The data Start Marker

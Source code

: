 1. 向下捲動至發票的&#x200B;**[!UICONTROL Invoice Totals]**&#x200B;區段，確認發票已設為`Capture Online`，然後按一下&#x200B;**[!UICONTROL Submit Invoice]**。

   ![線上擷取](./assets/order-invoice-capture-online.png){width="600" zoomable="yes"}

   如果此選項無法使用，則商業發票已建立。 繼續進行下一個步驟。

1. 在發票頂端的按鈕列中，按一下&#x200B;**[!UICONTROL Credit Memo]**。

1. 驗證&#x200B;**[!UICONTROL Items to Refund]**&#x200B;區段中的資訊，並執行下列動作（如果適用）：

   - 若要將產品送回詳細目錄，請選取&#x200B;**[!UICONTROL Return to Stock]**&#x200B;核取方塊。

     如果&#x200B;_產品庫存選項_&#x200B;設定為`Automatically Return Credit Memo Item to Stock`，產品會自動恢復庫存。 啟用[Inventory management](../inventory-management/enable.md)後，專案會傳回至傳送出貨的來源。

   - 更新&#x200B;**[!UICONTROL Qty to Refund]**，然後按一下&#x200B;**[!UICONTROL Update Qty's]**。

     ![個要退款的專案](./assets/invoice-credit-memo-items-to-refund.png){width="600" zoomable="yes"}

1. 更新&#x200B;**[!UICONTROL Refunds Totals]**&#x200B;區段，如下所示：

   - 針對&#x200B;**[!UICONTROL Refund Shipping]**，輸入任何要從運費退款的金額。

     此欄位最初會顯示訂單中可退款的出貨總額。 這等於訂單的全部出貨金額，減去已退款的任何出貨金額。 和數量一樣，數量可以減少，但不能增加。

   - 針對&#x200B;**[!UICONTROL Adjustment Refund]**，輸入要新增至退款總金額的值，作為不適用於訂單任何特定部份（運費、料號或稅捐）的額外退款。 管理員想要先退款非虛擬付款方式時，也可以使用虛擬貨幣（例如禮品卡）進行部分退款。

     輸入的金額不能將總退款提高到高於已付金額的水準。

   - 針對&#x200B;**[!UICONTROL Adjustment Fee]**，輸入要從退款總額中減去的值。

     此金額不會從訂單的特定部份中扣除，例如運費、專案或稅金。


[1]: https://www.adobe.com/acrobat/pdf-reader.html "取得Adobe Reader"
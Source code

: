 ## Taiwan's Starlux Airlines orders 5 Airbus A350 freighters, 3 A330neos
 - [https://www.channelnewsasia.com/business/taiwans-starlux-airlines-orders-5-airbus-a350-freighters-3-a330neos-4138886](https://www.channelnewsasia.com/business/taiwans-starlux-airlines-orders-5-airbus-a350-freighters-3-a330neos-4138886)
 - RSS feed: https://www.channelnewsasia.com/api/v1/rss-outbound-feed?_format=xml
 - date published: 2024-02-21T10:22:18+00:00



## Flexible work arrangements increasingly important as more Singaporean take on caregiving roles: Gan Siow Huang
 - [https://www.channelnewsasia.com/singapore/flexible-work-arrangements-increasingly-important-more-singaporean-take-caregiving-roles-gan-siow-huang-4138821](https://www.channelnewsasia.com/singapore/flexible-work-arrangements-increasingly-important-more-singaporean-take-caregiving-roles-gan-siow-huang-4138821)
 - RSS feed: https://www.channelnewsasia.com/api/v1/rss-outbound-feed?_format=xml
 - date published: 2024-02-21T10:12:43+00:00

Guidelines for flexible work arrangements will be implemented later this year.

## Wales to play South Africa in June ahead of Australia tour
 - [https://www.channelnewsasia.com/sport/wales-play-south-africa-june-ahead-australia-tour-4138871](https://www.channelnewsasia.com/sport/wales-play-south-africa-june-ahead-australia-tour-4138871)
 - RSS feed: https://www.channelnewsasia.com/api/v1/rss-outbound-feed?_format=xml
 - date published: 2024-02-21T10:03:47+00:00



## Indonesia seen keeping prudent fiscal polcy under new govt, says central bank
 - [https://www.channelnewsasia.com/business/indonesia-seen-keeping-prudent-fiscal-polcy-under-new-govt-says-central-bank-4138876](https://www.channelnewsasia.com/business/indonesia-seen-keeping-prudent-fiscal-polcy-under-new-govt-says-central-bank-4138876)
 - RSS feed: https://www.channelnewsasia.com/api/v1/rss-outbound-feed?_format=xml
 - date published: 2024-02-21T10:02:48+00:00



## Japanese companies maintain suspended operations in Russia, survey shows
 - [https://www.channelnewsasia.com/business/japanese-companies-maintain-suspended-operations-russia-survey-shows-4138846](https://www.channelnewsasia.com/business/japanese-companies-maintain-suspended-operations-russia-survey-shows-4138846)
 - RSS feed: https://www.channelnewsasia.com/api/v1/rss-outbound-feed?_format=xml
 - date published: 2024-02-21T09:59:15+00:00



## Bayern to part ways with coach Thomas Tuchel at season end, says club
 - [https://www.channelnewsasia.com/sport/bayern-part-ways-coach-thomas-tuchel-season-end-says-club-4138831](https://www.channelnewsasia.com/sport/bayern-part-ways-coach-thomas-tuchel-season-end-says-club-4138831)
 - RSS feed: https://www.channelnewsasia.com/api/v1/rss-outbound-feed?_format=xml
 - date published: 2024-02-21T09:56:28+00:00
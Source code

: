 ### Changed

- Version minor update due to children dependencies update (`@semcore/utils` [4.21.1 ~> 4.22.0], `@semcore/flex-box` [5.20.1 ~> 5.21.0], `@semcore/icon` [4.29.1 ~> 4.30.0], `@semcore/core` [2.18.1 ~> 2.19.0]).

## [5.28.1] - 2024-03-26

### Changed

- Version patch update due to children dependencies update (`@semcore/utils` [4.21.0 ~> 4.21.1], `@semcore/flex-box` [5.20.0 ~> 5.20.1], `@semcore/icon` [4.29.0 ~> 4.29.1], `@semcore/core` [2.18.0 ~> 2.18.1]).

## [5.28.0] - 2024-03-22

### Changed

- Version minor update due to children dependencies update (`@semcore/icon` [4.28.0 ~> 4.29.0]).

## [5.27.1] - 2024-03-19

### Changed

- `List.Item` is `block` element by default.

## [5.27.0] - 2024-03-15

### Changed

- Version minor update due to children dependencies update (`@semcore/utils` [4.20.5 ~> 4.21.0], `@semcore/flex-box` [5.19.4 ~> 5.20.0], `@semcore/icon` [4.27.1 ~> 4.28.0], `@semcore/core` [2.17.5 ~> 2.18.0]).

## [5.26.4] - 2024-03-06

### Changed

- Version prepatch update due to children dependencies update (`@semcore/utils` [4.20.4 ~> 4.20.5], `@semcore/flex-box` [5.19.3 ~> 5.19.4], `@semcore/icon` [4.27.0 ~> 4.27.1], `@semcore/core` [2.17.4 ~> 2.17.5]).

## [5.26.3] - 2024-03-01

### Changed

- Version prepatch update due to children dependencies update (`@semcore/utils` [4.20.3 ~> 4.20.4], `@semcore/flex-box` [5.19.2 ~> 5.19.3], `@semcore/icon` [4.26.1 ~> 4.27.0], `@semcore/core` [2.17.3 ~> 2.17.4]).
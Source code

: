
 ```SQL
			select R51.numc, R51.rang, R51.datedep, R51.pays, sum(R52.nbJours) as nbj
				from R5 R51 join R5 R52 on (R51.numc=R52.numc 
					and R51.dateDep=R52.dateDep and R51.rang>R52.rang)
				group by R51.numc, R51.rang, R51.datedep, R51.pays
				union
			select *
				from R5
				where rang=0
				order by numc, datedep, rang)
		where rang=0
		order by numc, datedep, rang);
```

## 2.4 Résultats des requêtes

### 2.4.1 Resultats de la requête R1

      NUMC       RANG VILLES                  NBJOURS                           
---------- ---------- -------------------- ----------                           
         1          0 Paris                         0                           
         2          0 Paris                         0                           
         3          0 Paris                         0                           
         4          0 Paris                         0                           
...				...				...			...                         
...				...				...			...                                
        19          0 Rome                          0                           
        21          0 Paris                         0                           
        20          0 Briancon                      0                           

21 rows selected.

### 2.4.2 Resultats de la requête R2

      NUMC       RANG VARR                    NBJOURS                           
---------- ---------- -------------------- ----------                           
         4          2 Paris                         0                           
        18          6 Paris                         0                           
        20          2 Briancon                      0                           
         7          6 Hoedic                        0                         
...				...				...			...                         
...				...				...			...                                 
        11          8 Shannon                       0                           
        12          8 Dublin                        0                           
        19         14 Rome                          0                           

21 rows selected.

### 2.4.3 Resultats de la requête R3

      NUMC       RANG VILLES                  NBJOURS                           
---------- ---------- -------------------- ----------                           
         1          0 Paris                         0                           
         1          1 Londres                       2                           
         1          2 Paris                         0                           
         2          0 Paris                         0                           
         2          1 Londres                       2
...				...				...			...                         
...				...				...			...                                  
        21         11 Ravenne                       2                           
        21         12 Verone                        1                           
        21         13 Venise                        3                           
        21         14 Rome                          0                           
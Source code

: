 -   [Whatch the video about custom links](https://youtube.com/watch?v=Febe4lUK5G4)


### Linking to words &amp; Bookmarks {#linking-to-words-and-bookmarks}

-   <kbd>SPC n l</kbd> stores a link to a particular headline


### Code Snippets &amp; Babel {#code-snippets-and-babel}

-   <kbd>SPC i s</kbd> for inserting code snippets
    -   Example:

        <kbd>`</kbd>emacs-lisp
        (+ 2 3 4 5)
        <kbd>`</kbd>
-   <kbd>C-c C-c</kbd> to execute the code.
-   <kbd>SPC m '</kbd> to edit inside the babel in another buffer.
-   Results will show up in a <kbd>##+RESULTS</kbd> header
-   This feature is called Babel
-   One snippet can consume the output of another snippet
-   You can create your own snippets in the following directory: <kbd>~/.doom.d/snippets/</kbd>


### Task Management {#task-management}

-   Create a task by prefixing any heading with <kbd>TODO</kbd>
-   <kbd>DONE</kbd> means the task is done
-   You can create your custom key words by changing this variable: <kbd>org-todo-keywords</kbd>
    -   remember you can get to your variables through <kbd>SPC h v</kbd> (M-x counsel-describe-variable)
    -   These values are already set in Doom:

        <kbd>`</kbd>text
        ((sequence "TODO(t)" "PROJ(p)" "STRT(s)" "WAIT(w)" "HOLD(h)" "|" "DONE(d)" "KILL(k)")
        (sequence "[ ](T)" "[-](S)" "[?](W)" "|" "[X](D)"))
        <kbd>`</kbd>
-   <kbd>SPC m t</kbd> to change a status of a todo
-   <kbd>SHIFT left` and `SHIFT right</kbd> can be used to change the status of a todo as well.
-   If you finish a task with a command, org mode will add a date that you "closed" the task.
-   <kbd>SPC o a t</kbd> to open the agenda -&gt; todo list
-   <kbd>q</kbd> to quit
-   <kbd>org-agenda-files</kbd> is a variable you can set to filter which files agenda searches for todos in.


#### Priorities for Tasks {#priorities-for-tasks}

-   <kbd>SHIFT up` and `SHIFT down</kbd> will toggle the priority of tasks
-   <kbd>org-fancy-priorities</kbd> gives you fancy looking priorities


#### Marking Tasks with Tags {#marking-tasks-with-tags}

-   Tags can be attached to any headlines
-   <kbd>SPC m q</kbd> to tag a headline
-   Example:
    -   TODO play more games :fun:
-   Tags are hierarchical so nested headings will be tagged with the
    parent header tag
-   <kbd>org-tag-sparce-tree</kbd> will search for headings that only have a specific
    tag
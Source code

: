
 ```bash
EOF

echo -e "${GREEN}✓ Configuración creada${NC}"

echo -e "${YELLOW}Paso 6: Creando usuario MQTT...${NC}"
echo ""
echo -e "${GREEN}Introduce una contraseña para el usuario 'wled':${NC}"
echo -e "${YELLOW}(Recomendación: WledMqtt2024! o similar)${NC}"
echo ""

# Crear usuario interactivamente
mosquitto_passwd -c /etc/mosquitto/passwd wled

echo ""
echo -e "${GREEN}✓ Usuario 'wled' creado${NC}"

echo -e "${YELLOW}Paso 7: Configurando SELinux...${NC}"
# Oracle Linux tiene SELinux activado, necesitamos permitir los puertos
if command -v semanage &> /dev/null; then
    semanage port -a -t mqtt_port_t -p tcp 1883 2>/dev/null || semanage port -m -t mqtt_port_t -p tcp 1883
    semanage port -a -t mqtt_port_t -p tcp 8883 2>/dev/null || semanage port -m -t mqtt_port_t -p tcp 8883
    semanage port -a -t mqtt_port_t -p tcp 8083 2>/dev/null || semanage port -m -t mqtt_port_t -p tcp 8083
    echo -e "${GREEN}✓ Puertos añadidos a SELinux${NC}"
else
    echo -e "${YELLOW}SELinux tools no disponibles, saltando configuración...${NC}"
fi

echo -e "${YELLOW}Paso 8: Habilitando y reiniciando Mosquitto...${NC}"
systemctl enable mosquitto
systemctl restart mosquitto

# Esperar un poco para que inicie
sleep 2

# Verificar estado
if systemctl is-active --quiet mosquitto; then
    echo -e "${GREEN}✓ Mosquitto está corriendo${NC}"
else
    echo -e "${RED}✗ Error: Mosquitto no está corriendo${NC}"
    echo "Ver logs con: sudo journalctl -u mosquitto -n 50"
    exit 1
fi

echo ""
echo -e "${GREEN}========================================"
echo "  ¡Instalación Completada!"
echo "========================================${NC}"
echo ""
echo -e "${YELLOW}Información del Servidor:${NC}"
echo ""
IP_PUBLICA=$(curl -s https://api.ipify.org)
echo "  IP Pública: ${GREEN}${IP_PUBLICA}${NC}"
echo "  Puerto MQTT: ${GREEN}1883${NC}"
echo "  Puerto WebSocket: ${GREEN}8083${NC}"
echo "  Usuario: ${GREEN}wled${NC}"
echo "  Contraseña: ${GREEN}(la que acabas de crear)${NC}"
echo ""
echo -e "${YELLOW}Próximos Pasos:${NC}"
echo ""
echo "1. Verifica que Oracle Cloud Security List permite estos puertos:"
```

The data End Marker

## Assigned task
Give back the entries above exactly as they are, from their first line through the line that contains "此金額不會從訂單的特定部份中扣除，例如運費、專案或稅金。", both included, with nothing else.

## Exercise answer
Source code

: 1. 向下捲動至發票的&#x200B;**[!UICONTROL Invoice Totals]**&#x200B;區段，確認發票已設為`Capture Online`，然後按一下&#x200B;**[!UICONTROL Submit Invoice]**。

   ![線上擷取](./assets/order-invoice-capture-online.png){width="600" zoomable="yes"}

   如果此選項無法使用，則商業發票已建立。 繼續進行下一個步驟。

1. 在發票頂端的按鈕列中，按一下&#x200B;**[!UICONTROL Credit Memo]**。

1. 驗證&#x200B;**[!UICONTROL Items to Refund]**&#x200B;區段中的資訊，並執行下列動作（如果適用）：

   - 若要將產品送回詳細目錄，請選取&#x200B;**[!UICONTROL Return to Stock]**&#x200B;核取方塊。

     如果&#x200B;_產品庫存選項_&#x200B;設定為`Automatically Return Credit Memo Item to Stock`，產品會自動恢復庫存。 啟用[Inventory management](../inventory-management/enable.md)後，專案會傳回至傳送出貨的來源。

   - 更新&#x200B;**[!UICONTROL Qty to Refund]**，然後按一下&#x200B;**[!UICONTROL Update Qty's]**。

     ![個要退款的專案](./assets/invoice-credit-memo-items-to-refund.png){width="600" zoomable="yes"}

1. 更新&#x200B;**[!UICONTROL Refunds Totals]**&#x200B;區段，如下所示：

   - 針對&#x200B;**[!UICONTROL Refund Shipping]**，輸入任何要從運費退款的金額。

     此欄位最初會顯示訂單中可退款的出貨總額。 這等於訂單的全部出貨金額，減去已退款的任何出貨金額。 和數量一樣，數量可以減少，但不能增加。

   - 針對&#x200B;**[!UICONTROL Adjustment Refund]**，輸入要新增至退款總金額的值，作為不適用於訂單任何特定部份（運費、料號或稅捐）的額外退款。 管理員想要先退款非虛擬付款方式時，也可以使用虛擬貨幣（例如禮品卡）進行部分退款。

     輸入的金額不能將總退款提高到高於已付金額的水準。

   - 針對&#x200B;**[!UICONTROL Adjustment Fee]**，輸入要從退款總額中減去的值。

     此金額不會從訂單的特定部份中扣除，例如運費、專案或稅金。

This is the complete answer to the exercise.